TASK DIRECTIONS:
Look through the data below and, wherever a line carries the word "syntax", please copy that line.

DATASET CONTENT:

__________

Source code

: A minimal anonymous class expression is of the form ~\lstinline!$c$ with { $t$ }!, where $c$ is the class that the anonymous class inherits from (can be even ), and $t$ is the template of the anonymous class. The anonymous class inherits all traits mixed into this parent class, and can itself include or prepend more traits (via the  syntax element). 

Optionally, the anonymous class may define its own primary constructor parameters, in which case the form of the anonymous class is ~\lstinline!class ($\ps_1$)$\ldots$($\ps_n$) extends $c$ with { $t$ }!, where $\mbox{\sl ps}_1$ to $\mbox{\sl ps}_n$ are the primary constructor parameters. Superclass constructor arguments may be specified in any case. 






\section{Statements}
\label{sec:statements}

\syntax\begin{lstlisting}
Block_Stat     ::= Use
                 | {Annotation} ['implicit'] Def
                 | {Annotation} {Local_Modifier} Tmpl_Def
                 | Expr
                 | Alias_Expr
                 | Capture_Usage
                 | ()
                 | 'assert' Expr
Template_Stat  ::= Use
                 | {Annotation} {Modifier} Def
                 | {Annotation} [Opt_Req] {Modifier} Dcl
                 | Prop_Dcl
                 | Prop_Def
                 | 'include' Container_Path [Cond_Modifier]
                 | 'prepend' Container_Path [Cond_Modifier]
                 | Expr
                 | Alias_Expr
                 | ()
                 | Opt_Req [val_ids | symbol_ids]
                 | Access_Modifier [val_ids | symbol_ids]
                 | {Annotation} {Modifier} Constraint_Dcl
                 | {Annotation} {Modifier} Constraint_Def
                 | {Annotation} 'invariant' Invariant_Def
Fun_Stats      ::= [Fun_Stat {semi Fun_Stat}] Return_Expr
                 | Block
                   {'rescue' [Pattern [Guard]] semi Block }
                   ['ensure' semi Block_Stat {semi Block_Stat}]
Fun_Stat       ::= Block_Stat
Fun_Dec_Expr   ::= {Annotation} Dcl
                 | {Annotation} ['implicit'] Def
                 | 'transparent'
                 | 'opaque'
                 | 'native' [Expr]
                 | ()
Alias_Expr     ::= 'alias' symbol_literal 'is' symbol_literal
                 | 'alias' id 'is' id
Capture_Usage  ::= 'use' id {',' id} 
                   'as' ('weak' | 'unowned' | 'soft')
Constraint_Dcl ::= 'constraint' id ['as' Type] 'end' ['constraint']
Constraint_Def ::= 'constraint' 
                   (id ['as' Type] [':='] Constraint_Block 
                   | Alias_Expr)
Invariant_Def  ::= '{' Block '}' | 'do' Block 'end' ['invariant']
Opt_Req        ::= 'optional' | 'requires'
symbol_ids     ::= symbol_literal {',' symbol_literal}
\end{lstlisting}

__________

RESULT BELOW:
: A minimal anonymous class expression is of the form ~\lstinline!$c$ with { $t$ }!, where $c$ is the class that the anonymous class inherits from (can be even ), and $t$ is the template of the anonymous class. The anonymous class inherits all traits mixed into this parent class, and can itself include or prepend more traits (via the  syntax element). 
\syntax\begin{lstlisting}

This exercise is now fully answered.